Archives de août 2013

Le blog prend congé, pas le musée…

Si le blog passe en mode « Pause » pour les trois semaines à venir, le musée reste  lui invariablement sur « On ». Expos, collections, boutiques… , l’Adresse Musée de La Poste ne prend pas congé de ses visiteurs. vacancesok

Ca n’arrive pas qu’aux autres, jusqu’à la fin août, le blog se met en sommeil. Un assoupissement provisoire que Caroline – stagiaire au musée cet été, étudiante en histoire de l’art et en communication le reste du temps – interrompra peut-être à l’occasion. Histoire tout de même de donner quelques nouvelles. Si le blog passe en mode « Pause », le musée de La Poste lui reste sur « On ». Gaston Chaissac et Jean Dubuffet continuent ainsi d’afficher leurs oeuvres et leurs courriers dans la grande galerie du musée (et une visite guidée par un conférencier est proposée le 24 août).

Tout comme les collections, qui défilent en permanence au sein des 11 salles qui les abritent. Malicieusement agrémentées des œuvres décalées que les compères suisses Plonk & Replonk ont disséminées au fil du parcours historique (photo). Humour toujours, avec le très joyeux accrochage consacré dans deux salles du musée au dessinateur de presse Antoine Chereau. Plus de 70 de ses dessins créés pour le site intranet de La Poste y sont exposés (un film raconte également les étapes de leur réalisation). Et les amateurs de mail art et d’art postal ont aussi de quoi satisfaire leur intérêt et leur curiosité.

Créés pour illustrer des timbres, ce sont plus de vingt tableaux, dessins et sculptures d’artistes renommés (Arman, Buffet, César… ) qui sont exposés au public. Ainsi que de nombreuses pièces de mail art, des objets postaux détournés (boîtes aux lettres, sac de courrier… ), des correspondances « extravagantes » (toutes parvenues à leurs destinataires), des assiettes et des fleurs décorées de timbres… Et pour des cadeaux ou des souvenirs, il y a la boutique. Et pour les philatélistes, l’espace Timbres… Bon mois d’août. Et rendez-vous sur le blog dès la rentrée. (RP)
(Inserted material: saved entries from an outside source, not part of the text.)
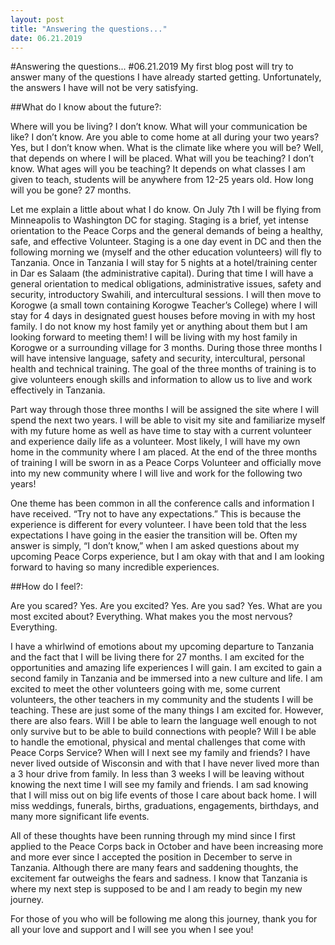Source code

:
 ```yaml
---
layout: post
title: "Answering the questions..."
date: 06.21.2019
---
```


#Answering the questions...
#06.21.2019
My first blog post will try to answer many of the questions I have already started getting. Unfortunately, the answers I have will not be very satisfying. 

##What do I know about the future?: 

Where will you be living? I don’t know. What will your communication be like? I don’t know. Are you able to come home at all during your two years? Yes, but I don’t know when. What is the climate like where you will be? Well, that depends on where I will be placed. What will you be teaching? I don’t know. What ages will you be teaching? It depends on what classes I am given to teach, students will be anywhere from 12-25 years old. How long will you be gone? 27 months.

Let me explain a little about what I do know. On July 7th I will be flying from Minneapolis to Washington DC for staging.  Staging is a brief, yet intense orientation to the Peace Corps and the general demands of being a healthy, safe, and effective Volunteer. Staging is a one day event in DC and then the following morning we (myself and the other education volunteers) will fly to Tanzania. Once in Tanzania I will stay for 5 nights at a hotel/training center in Dar es Salaam (the administrative capital). During that time I will have a general orientation to medical obligations, administrative issues, safety and security, introductory Swahili, and intercultural sessions. I will then move to Korogwe (a small town containing Korogwe Teacher’s College) where I will stay for 4 days in designated guest houses before moving in with my host family. I do not know my host family yet or anything about them but I am looking forward to meeting them! I will be living with my host family in Korogwe or a surrounding village for 3 months. During those three months I will have intensive language, safety and security, intercultural, personal health and technical training. The goal of the three months of training is to give volunteers enough skills and information to allow us to live and work effectively in Tanzania.

Part way through those three months I will be assigned the site where I will spend the next two years. I will be able to visit my site and familiarize myself with my future home as well as have time to stay with a current volunteer and experience daily life as a volunteer. Most likely, I will have my own home in the community where I am placed. At the end of the three months of training I will be sworn in as a Peace Corps Volunteer and officially move into my new community where I will live and work for the following two years!

One theme has been common in all the conference calls and information I have received. “Try not to have any expectations.” This is because the experience is different for every volunteer. I have been told that the less expectations I have going in the easier the transition will be. Often my answer is simply, “I don’t know,” when I am asked questions about my upcoming Peace Corps experience, but I am okay with that and I am looking forward to having so many incredible experiences. 

##How do I feel?:

Are you scared? Yes. Are you excited? Yes. Are you sad? Yes. What are you most excited about? Everything. What makes you the most nervous? Everything.

I have a whirlwind of emotions about my upcoming departure to Tanzania and the fact that I will be living there for 27 months. I am excited for the opportunities and amazing life experiences I will gain. I am excited to gain a second family in Tanzania and be immersed into a new culture and life. I am excited to meet the other volunteers going with me, some current volunteers, the other teachers in my community and the students I will be teaching. These are just some of the many things I am excited for. However, there are also fears. Will I be able to learn the language well enough to not only survive but to be able to build connections with people? Will I be able to handle the emotional, physical and mental challenges that come with Peace Corps Service? When will I next see my family and friends? I have never lived outside of Wisconsin and with that I have never lived more than a 3 hour drive from family. In less than 3 weeks I will be leaving without knowing the next time I will see my family and friends. I am sad knowing that I will miss out on big life events of those I care about back home. I will miss weddings, funerals, births, graduations, engagements, birthdays, and many more significant life events.

All of these thoughts have been running through my mind since I first applied to the Peace Corps back in October and have been increasing more and more ever since I accepted the position in December to serve in Tanzania. Although there are many fears and saddening thoughts, the excitement far outweighs the fears and sadness. I know that Tanzania is where my next step is supposed to be and I am ready to begin my new journey. 

For those of you who will be following me along this journey, thank you for all your love and support and I will see you when I see you!
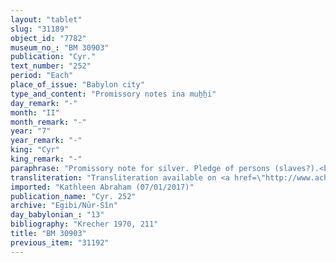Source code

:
 ```yaml
---
layout: "tablet"
slug: "31189"
object_id: "7782"
museum_no_: "BM 30903"
publication: "Cyr."
text_number: "252"
period: "Each"
place_of_issue: "Babylon city"
type_and_content: "Promissory notes ina muẖẖi"
day_remark: "-"
month: "II"
month_remark: "-"
year: "7"
year_remark: "-"
king: "Cyr"
king_remark: "-"
paraphrase: "Promissory note for silver. Pledge of persons (slaves?).<br /> <strong>B</strong> owes 1 mina and 10 shekels of silver to <strong>A</strong>, to be paid without interest (<em>qaqqadu</em>) on the 1<sup>st</sup> of Simān (III), i.e. in another 17 days. The payment is secured by the pledge of two women (most likely slaves): <strong><sup>f</sup>C<sub>1</sub></strong> and <strong><sup>f</sup>C<sub>2</sub></strong>, her daughter. No other creditor shall exercise any rights over the pledged persons until <strong>A</strong> has received the full repayment of his debt. Witnesses.<br /> &nbsp;<br /> <strong>A </strong>= Itti-Marduk-balāṭu/Nab&ucirc;-ahhē-iddin//Egibi; <strong>B </strong>= Iqī&scaron;a/Egibi (sic!)//Rē&#39;i-sis&ecirc;; <strong><sup>f</sup>C<sub>1 </sub></strong>= <sup>f</sup>Nanāya-kilīlu-uṣur (slave?! of <strong>B</strong>); <strong><sup>f</sup>C<sub>2 </sub></strong>= <sup>f</sup>Tabluṭu, daughter of <strong><sup>f</sup>C<sub>1</sub></strong>."
transliteration: "Transliteration available on <a href=\"http://www.achemenet.com/fr/item/?/sources-textuelles/textes-par-langues-et-ecritures/babylonien/archives-egibi/1670844\" target=\"_blank\">Achemenet</a>"
imported: "Kathleen Abraham (07/01/2017)"
publication_name: "Cyr. 252"
archive: "Egibi/Nūr-Sîn"
day_babylonian_: "13"
bibliography: "Krecher 1970, 211"
title: "BM 30903"
previous_item: "31192"
---
```

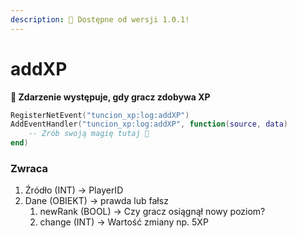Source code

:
 ```yaml
---
description: 🔧 Dostępne od wersji 1.0.1!
---
```


# addXP

**📢 Zdarzenie występuje, gdy gracz zdobywa XP**

```lua
RegisterNetEvent("tuncion_xp:log:addXP")
AddEventHandler("tuncion_xp:log:addXP", function(source, data)
    -- Zrób swoją magię tutaj 💫
end)
```

### Zwraca

1. Źródło <span className="color-blue">(INT)</span> <span className="color-orange">-> PlayerID</span>
2. Dane <span className="color-blue">(OBIEKT)</span> <span className="color-orange">-> prawda lub fałsz</span>
   1. newRank <span className="color-blue">(BOOL)</span> <span className="color-orange">-> Czy gracz osiągnął nowy poziom?</span>
   2. change <span className="color-blue">(INT)</span> <span className="color-orange">-> Wartość zmiany np. 5XP</span>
L’Adresse Musée de La Poste, 34 boulevard de Vaugirard, Paris 15ème. Tél. : 01 42 79 24 24.

Ca s’est passé un 8 août…

saussure2Au petit jeu des dates anniversaires, on gagne à tous les coups. Evénement, naissance, décès… , à travers les siècles, chaque jour possède son lot de faits marquants. Et leur association est même l’objet d’un autre jeu – hasardeux celui-là – consistant à établir des liens entre des circonstances éloignées dans l’objet et dans le temps. Comme n’importe quel jour, le 8 août ne déroge pas à la règle.

Le 8 août 1523, il y a tout juste 490 ans, le moine et adepte de Luther Jean Vallière périt dans les flammes du bûcher. C’est le premier réformé français à être brûlé vif. Moins de cinq siècles plus tard, le 8 août 1978, un autre Vallière (mais avec un « s ») – futur auteur-compositeur-interprète de talent – voyait le jour du côté de Montréal. Deux-cent cinquante ans plus tard, le 8 août 1786, c’est une grande « première » : deux chamoniards, le guide Jacques Balmat et le médecin Michel Gabriel Paccard atteignaient le sommet du Mont-Blanc.

Un timbre émis en 1986 commémore le bicentenaire de l’événement (photo). Dessiné et gravé par Pierre Albuisson, sur fond du massif du Mont-Blanc, il fait apparaître les deux vainqueurs de l’ascension face à un instrument de type théodolite (utilisé pour mesurer les angles). La présence de cet objet permet aussi de faire le rapprochement avec l’initiateur de l’ascension, Horace de Saussure. Naturaliste et géologue suisse considéré comme le père de l’alpinisme, il avait promis une récompense à ceux qui parviendraient à se hisser sur le toit des Alpes. Un an plus tard, notamment accompagné de Balmat, Saussure parvenait lui-aussi au sommet du Mont-Blanc. Et y effectuait plusieurs mesures, dont celle de l’altitude.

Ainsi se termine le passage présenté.